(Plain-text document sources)
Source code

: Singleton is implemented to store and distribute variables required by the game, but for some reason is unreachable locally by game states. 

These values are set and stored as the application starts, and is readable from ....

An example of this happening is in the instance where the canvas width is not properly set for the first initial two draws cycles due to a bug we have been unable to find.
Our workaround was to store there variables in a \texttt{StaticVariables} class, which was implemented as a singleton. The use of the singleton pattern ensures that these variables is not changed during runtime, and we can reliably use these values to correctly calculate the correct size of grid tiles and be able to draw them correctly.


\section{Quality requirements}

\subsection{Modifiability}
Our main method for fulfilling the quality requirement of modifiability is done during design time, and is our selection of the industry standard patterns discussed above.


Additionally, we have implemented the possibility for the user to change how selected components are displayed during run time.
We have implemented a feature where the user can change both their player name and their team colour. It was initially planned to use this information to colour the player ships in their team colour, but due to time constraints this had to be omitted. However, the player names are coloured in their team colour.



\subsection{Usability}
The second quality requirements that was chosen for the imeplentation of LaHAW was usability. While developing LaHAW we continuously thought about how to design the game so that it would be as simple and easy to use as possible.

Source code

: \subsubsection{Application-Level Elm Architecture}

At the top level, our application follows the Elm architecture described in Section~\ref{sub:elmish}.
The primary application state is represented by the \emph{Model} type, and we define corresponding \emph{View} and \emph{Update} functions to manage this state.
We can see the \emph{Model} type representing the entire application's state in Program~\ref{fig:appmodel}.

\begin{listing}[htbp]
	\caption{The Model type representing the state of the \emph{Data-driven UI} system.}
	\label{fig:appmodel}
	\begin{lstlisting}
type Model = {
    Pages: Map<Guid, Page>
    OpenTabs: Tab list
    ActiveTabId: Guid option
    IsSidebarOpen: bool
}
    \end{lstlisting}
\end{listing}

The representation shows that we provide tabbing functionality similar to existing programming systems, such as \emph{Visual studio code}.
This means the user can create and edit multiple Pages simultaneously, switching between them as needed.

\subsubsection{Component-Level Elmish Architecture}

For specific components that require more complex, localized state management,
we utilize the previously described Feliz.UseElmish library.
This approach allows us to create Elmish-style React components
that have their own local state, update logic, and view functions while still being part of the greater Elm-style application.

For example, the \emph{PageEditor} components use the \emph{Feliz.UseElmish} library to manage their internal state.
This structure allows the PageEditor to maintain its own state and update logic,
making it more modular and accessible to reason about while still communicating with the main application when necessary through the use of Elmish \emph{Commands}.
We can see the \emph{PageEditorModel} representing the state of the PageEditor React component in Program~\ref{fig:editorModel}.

Aim of the exercise:
For this exercise, gather every line of the data that contains the word "Pages".

Exercise answer:
    Pages: Map<Guid, Page>
This means the user can create and edit multiple Pages simultaneously, switching between them as needed.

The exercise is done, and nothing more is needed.